- _Records_:
* * * * * * * * *
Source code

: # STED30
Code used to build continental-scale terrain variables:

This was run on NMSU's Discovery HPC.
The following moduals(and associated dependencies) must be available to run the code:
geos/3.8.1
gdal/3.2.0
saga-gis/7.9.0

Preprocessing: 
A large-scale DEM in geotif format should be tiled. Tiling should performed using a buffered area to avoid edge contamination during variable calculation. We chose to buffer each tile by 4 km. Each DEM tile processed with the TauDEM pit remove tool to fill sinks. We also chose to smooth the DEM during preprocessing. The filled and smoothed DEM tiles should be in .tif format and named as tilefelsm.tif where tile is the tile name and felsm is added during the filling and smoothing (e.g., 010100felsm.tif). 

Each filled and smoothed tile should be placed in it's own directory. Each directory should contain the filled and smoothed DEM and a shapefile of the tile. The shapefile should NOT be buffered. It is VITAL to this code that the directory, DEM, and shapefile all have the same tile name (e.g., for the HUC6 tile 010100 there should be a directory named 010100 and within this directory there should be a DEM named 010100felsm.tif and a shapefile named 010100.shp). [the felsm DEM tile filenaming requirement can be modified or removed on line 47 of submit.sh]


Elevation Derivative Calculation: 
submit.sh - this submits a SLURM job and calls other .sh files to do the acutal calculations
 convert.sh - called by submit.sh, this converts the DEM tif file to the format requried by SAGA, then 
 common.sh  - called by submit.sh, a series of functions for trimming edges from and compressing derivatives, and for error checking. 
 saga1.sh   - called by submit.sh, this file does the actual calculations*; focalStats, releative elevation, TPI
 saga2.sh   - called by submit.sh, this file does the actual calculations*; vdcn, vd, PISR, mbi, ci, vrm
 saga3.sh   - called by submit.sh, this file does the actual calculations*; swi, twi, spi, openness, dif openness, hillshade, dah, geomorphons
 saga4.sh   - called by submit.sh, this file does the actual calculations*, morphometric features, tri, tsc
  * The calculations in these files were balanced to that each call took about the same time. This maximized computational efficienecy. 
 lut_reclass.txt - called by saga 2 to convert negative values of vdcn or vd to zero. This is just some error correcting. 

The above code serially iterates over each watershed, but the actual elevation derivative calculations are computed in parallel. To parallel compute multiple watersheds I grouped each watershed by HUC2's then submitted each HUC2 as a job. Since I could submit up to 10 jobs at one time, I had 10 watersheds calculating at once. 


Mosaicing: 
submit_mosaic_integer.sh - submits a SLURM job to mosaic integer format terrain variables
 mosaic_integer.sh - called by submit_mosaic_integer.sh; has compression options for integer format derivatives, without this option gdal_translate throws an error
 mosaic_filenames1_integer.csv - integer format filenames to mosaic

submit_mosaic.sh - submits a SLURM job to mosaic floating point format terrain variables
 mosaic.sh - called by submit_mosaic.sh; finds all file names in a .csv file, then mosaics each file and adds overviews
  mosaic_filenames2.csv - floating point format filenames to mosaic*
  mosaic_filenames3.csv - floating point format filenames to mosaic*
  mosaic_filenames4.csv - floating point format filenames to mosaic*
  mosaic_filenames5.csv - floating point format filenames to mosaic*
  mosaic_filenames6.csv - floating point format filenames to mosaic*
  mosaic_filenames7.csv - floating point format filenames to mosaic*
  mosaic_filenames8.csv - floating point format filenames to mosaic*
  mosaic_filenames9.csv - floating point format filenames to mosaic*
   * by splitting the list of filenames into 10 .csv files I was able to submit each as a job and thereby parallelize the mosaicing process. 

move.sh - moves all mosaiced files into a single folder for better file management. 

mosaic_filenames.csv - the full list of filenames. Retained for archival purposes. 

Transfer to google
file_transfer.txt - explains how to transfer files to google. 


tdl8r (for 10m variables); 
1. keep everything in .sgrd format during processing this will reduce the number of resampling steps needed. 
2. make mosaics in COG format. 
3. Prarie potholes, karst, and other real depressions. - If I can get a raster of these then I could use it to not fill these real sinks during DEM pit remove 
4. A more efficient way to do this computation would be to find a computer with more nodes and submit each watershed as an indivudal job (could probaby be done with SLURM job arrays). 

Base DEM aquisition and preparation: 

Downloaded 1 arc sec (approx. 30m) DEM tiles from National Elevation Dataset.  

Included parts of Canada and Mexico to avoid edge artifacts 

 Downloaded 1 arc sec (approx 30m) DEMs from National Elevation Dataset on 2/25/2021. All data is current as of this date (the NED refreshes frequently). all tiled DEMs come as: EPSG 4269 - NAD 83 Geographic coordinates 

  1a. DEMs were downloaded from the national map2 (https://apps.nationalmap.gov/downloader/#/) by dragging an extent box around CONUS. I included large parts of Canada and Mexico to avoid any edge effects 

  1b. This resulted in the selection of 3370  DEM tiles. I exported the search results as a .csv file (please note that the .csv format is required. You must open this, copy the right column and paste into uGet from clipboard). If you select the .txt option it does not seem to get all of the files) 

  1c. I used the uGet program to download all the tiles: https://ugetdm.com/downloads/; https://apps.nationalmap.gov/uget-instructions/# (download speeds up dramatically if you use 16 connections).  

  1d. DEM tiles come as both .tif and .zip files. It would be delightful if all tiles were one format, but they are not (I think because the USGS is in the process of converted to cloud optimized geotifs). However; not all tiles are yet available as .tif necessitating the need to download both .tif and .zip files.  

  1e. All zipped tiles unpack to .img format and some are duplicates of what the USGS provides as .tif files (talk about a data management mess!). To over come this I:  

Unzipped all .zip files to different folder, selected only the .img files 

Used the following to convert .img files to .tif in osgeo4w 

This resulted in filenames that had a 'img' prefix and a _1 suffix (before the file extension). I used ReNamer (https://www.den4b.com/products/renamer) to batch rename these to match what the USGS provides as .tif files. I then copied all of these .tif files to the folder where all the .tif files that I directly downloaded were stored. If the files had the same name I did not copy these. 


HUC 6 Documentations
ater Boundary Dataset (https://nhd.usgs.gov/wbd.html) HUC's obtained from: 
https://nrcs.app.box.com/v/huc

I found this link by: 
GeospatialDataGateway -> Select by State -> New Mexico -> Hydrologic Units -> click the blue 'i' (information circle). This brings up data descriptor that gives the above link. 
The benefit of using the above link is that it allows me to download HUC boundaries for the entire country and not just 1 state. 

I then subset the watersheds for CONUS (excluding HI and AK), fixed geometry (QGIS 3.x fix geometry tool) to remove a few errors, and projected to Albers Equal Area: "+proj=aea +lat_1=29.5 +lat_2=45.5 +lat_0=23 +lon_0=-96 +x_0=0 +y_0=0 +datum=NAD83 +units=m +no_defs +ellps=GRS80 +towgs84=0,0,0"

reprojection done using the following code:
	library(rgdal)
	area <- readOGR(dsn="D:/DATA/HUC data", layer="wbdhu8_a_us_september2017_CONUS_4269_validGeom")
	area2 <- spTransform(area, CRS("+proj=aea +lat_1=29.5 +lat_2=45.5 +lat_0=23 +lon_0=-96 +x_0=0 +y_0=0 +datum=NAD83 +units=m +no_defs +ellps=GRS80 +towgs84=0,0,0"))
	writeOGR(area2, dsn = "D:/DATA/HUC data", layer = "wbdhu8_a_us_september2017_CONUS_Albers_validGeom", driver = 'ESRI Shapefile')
* * * * * * * * *
- _What you are asked to do_: The entire listing above should be returned exactly as written.

- _Result_:
Source code

: # STED30
Code used to build continental-scale terrain variables:

This was run on NMSU's Discovery HPC.
The following moduals(and associated dependencies) must be available to run the code:
geos/3.8.1
gdal/3.2.0
saga-gis/7.9.0

Preprocessing: 
A large-scale DEM in geotif format should be tiled. Tiling should performed using a buffered area to avoid edge contamination during variable calculation. We chose to buffer each tile by 4 km. Each DEM tile processed with the TauDEM pit remove tool to fill sinks. We also chose to smooth the DEM during preprocessing. The filled and smoothed DEM tiles should be in .tif format and named as tilefelsm.tif where tile is the tile name and felsm is added during the filling and smoothing (e.g., 010100felsm.tif). 

Each filled and smoothed tile should be placed in it's own directory. Each directory should contain the filled and smoothed DEM and a shapefile of the tile. The shapefile should NOT be buffered. It is VITAL to this code that the directory, DEM, and shapefile all have the same tile name (e.g., for the HUC6 tile 010100 there should be a directory named 010100 and within this directory there should be a DEM named 010100felsm.tif and a shapefile named 010100.shp). [the felsm DEM tile filenaming requirement can be modified or removed on line 47 of submit.sh]


Elevation Derivative Calculation: 
submit.sh - this submits a SLURM job and calls other .sh files to do the acutal calculations
 convert.sh - called by submit.sh, this converts the DEM tif file to the format requried by SAGA, then 
 common.sh  - called by submit.sh, a series of functions for trimming edges from and compressing derivatives, and for error checking. 
 saga1.sh   - called by submit.sh, this file does the actual calculations*; focalStats, releative elevation, TPI
 saga2.sh   - called by submit.sh, this file does the actual calculations*; vdcn, vd, PISR, mbi, ci, vrm
 saga3.sh   - called by submit.sh, this file does the actual calculations*; swi, twi, spi, openness, dif openness, hillshade, dah, geomorphons
 saga4.sh   - called by submit.sh, this file does the actual calculations*, morphometric features, tri, tsc
  * The calculations in these files were balanced to that each call took about the same time. This maximized computational efficienecy. 
 lut_reclass.txt - called by saga 2 to convert negative values of vdcn or vd to zero. This is just some error correcting. 

The above code serially iterates over each watershed, but the actual elevation derivative calculations are computed in parallel. To parallel compute multiple watersheds I grouped each watershed by HUC2's then submitted each HUC2 as a job. Since I could submit up to 10 jobs at one time, I had 10 watersheds calculating at once. 


Mosaicing: 
submit_mosaic_integer.sh - submits a SLURM job to mosaic integer format terrain variables
 mosaic_integer.sh - called by submit_mosaic_integer.sh; has compression options for integer format derivatives, without this option gdal_translate throws an error
 mosaic_filenames1_integer.csv - integer format filenames to mosaic

submit_mosaic.sh - submits a SLURM job to mosaic floating point format terrain variables
 mosaic.sh - called by submit_mosaic.sh; finds all file names in a .csv file, then mosaics each file and adds overviews
  mosaic_filenames2.csv - floating point format filenames to mosaic*
  mosaic_filenames3.csv - floating point format filenames to mosaic*
  mosaic_filenames4.csv - floating point format filenames to mosaic*
  mosaic_filenames5.csv - floating point format filenames to mosaic*
  mosaic_filenames6.csv - floating point format filenames to mosaic*
  mosaic_filenames7.csv - floating point format filenames to mosaic*
  mosaic_filenames8.csv - floating point format filenames to mosaic*
  mosaic_filenames9.csv - floating point format filenames to mosaic*
   * by splitting the list of filenames into 10 .csv files I was able to submit each as a job and thereby parallelize the mosaicing process. 

move.sh - moves all mosaiced files into a single folder for better file management. 

mosaic_filenames.csv - the full list of filenames. Retained for archival purposes. 

Transfer to google
file_transfer.txt - explains how to transfer files to google. 


tdl8r (for 10m variables); 
1. keep everything in .sgrd format during processing this will reduce the number of resampling steps needed. 
2. make mosaics in COG format. 
3. Prarie potholes, karst, and other real depressions. - If I can get a raster of these then I could use it to not fill these real sinks during DEM pit remove 
4. A more efficient way to do this computation would be to find a computer with more nodes and submit each watershed as an indivudal job (could probaby be done with SLURM job arrays). 

Base DEM aquisition and preparation: 

Downloaded 1 arc sec (approx. 30m) DEM tiles from National Elevation Dataset.  

Included parts of Canada and Mexico to avoid edge artifacts 

 Downloaded 1 arc sec (approx 30m) DEMs from National Elevation Dataset on 2/25/2021. All data is current as of this date (the NED refreshes frequently). all tiled DEMs come as: EPSG 4269 - NAD 83 Geographic coordinates 

  1a. DEMs were downloaded from the national map2 (https://apps.nationalmap.gov/downloader/#/) by dragging an extent box around CONUS. I included large parts of Canada and Mexico to avoid any edge effects 

  1b. This resulted in the selection of 3370  DEM tiles. I exported the search results as a .csv file (please note that the .csv format is required. You must open this, copy the right column and paste into uGet from clipboard). If you select the .txt option it does not seem to get all of the files) 

  1c. I used the uGet program to download all the tiles: https://ugetdm.com/downloads/; https://apps.nationalmap.gov/uget-instructions/# (download speeds up dramatically if you use 16 connections).  

  1d. DEM tiles come as both .tif and .zip files. It would be delightful if all tiles were one format, but they are not (I think because the USGS is in the process of converted to cloud optimized geotifs). However; not all tiles are yet available as .tif necessitating the need to download both .tif and .zip files.  

  1e. All zipped tiles unpack to .img format and some are duplicates of what the USGS provides as .tif files (talk about a data management mess!). To over come this I:  

Unzipped all .zip files to different folder, selected only the .img files 

Used the following to convert .img files to .tif in osgeo4w 

This resulted in filenames that had a 'img' prefix and a _1 suffix (before the file extension). I used ReNamer (https://www.den4b.com/products/renamer) to batch rename these to match what the USGS provides as .tif files. I then copied all of these .tif files to the folder where all the .tif files that I directly downloaded were stored. If the files had the same name I did not copy these. 


HUC 6 Documentations
ater Boundary Dataset (https://nhd.usgs.gov/wbd.html) HUC's obtained from: 
https://nrcs.app.box.com/v/huc

I found this link by: 
GeospatialDataGateway -> Select by State -> New Mexico -> Hydrologic Units -> click the blue 'i' (information circle). This brings up data descriptor that gives the above link. 
The benefit of using the above link is that it allows me to download HUC boundaries for the entire country and not just 1 state. 

I then subset the watersheds for CONUS (excluding HI and AK), fixed geometry (QGIS 3.x fix geometry tool) to remove a few errors, and projected to Albers Equal Area: "+proj=aea +lat_1=29.5 +lat_2=45.5 +lat_0=23 +lon_0=-96 +x_0=0 +y_0=0 +datum=NAD83 +units=m +no_defs +ellps=GRS80 +towgs84=0,0,0"

reprojection done using the following code:
	library(rgdal)
	area <- readOGR(dsn="D:/DATA/HUC data", layer="wbdhu8_a_us_september2017_CONUS_4269_validGeom")
	area2 <- spTransform(area, CRS("+proj=aea +lat_1=29.5 +lat_2=45.5 +lat_0=23 +lon_0=-96 +x_0=0 +y_0=0 +datum=NAD83 +units=m +no_defs +ellps=GRS80 +towgs84=0,0,0"))
	writeOGR(area2, dsn = "D:/DATA/HUC data", layer = "wbdhu8_a_us_september2017_CONUS_Albers_validGeom", driver = 'ESRI Shapefile')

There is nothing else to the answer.